Let $A \in \operatorname{GL}_3(\mathbb{R})$ and $f: \mathbb{R}^3 \to \mathbb{R}^3$ a continuously differentiable vector field. We define the vector field $f_A := A \circ f \circ A^{-1}$
Prove that:
- $\operatorname{div}(f_A) (p) = \operatorname{div}(f)(A^{-1}p)$ for all $p \in \mathbb{R^3}$
- $\operatorname{rot}(f_A) (p) = \operatorname{rot}(f)(A^{-1}p)$ for all $p \in \mathbb{R^3}$, if $A\in \operatorname{SO}_3(\mathbb{R})$
How I tried solving it
by brute force:
$\operatorname{div}(f_A) (p)$ = ($\partial_1 A_{1,}(f_1(A_{1,}^{-1})) + \partial_2 A_{2,}(f_2(A_{2,}^{-1})) + \partial_3 A_{3,}(f_3(A_{3,}^{-1})))(p)$ However I do not really know how one continues from here.
By using the definition
Our textbook defines $\operatorname{div}(f)(p) = \lim_{h\to 0} \frac{1}{h^3} \int_{\partial(p+[0,h]^3)} f \cdot d\vec{n}$
Similary $\operatorname{rot}(f)(p) = \lim_{r\to 0} \frac{1}{\pi r^2} \int_{\partial B_r(p)} f \cdot d\vec{s}$
These definitions seem very technical so I am not sure how they should be used.

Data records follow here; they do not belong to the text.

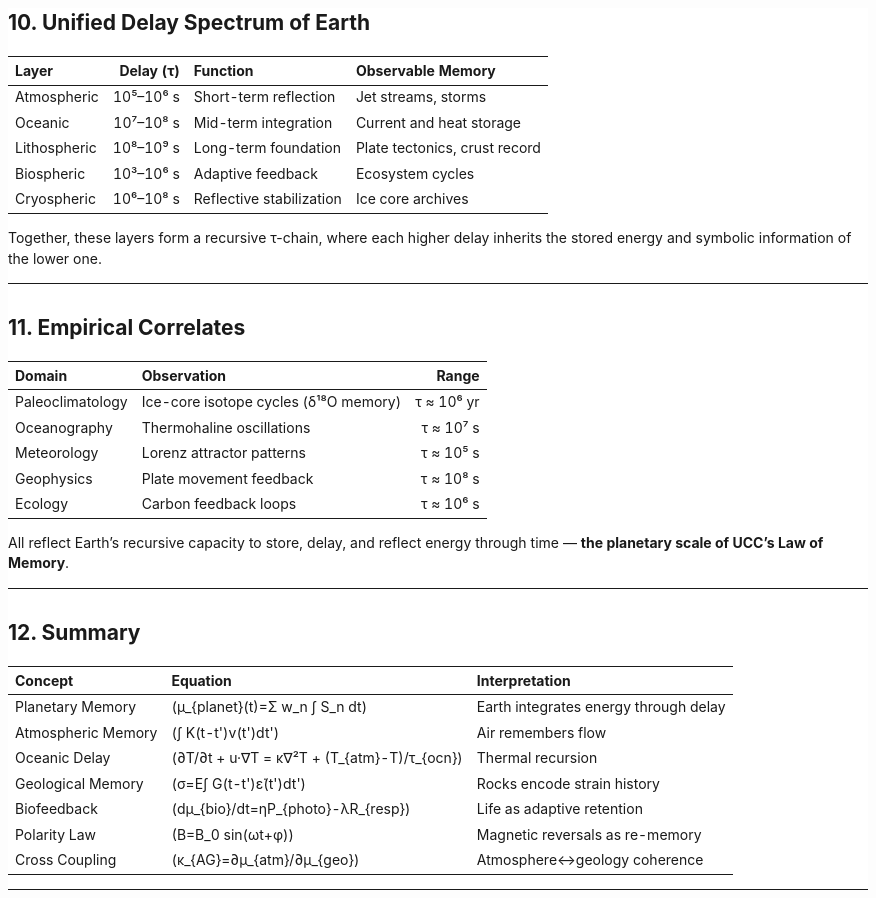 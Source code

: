 ## 10. Unified Delay Spectrum of Earth  

| Layer | Delay (τ) | Function | Observable Memory |
|:--|--:|:--|:--|
| Atmospheric | 10⁵–10⁶ s | Short-term reflection | Jet streams, storms |
| Oceanic | 10⁷–10⁸ s | Mid-term integration | Current and heat storage |
| Lithospheric | 10⁸–10⁹ s | Long-term foundation | Plate tectonics, crust record |
| Biospheric | 10³–10⁶ s | Adaptive feedback | Ecosystem cycles |
| Cryospheric | 10⁶–10⁸ s | Reflective stabilization | Ice core archives |

Together, these layers form a recursive τ-chain, where each higher delay inherits the stored energy and symbolic information of the lower one.

---

## 11. Empirical Correlates  

| Domain | Observation | Range |
|:--|:--|--:|
| Paleoclimatology | Ice-core isotope cycles (δ¹⁸O memory) | τ ≈ 10⁶ yr |
| Oceanography | Thermohaline oscillations | τ ≈ 10⁷ s |
| Meteorology | Lorenz attractor patterns | τ ≈ 10⁵ s |
| Geophysics | Plate movement feedback | τ ≈ 10⁸ s |
| Ecology | Carbon feedback loops | τ ≈ 10⁶ s |

All reflect Earth’s recursive capacity to store, delay, and reflect energy through time — **the planetary scale of UCC’s Law of Memory**.

---

## 12. Summary  

| Concept | Equation | Interpretation |
|:--|:--|:--|
| Planetary Memory | \(μ_{planet}(t)=Σ w_n ∫ S_n dt\) | Earth integrates energy through delay |
| Atmospheric Memory | \(∫ K(t-t')v(t')dt'\) | Air remembers flow |
| Oceanic Delay | \(∂T/∂t + u·∇T = κ∇²T + (T_{atm}-T)/τ_{ocn}\) | Thermal recursion |
| Geological Memory | \(σ=E∫ G(t-t')ε̇(t')dt'\) | Rocks encode strain history |
| Biofeedback | \(dμ_{bio}/dt=ηP_{photo}-λR_{resp}\) | Life as adaptive retention |
| Polarity Law | \(B=B_0 sin(ωt+φ)\) | Magnetic reversals as re-memory |
| Cross Coupling | \(κ_{AG}=∂μ_{atm}/∂μ_{geo}\) | Atmosphere↔geology coherence |

---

Your help is greatly appreciated since I don't even know where to start.
For the divergence.
Applying the chain rule, the Fréchet dérivative of $f_A$ at $p$ is $$f_A^\prime(p)=A^\prime[(f \circ A^{-1})(p)] \circ f^\prime(A^{-1}(p)) \circ \left(A^{-1}\right)^\prime(p).$$
As $A$ and $A^\prime$ are linear applications, their Fréchet derivatives at any point are themselves. Hence $A^\prime[(f \circ A^{-1})(p)]=A$ and $\left(A^{-1}\right)^\prime(p)= A^{-1}$ which implies $$f_A^\prime(p)=A \circ f^\prime(A^{-1}(p)) \circ A^{-1}.$$
As for any $h: \mathbb{R}^3 \to \mathbb{R}^3$ continuously differentiable, $\operatorname{div}(h)(p) = \operatorname{Tr}(h^\prime(p))$ you get
$$\begin{align} \operatorname{div(f_A)}(p) &= \operatorname{Tr}(A \circ f^\prime(A^{-1}(p)) \circ A^{-1}) = \operatorname{Tr}(A \circ A^{-1} \circ f^\prime(A^{-1}(p)))\\ &=\operatorname{Tr}(f^\prime(A^{-1}(p))) = \operatorname{div}(f)(A^{-1}(p)) \end{align}$$
For the curl equality
Use the equality $$\operatorname{div}(X_0 \wedge F) = - \operatorname{rot}F \cdot X_0$$ where $X_0$ is any constant vector field and the identity above for $\operatorname{div}$.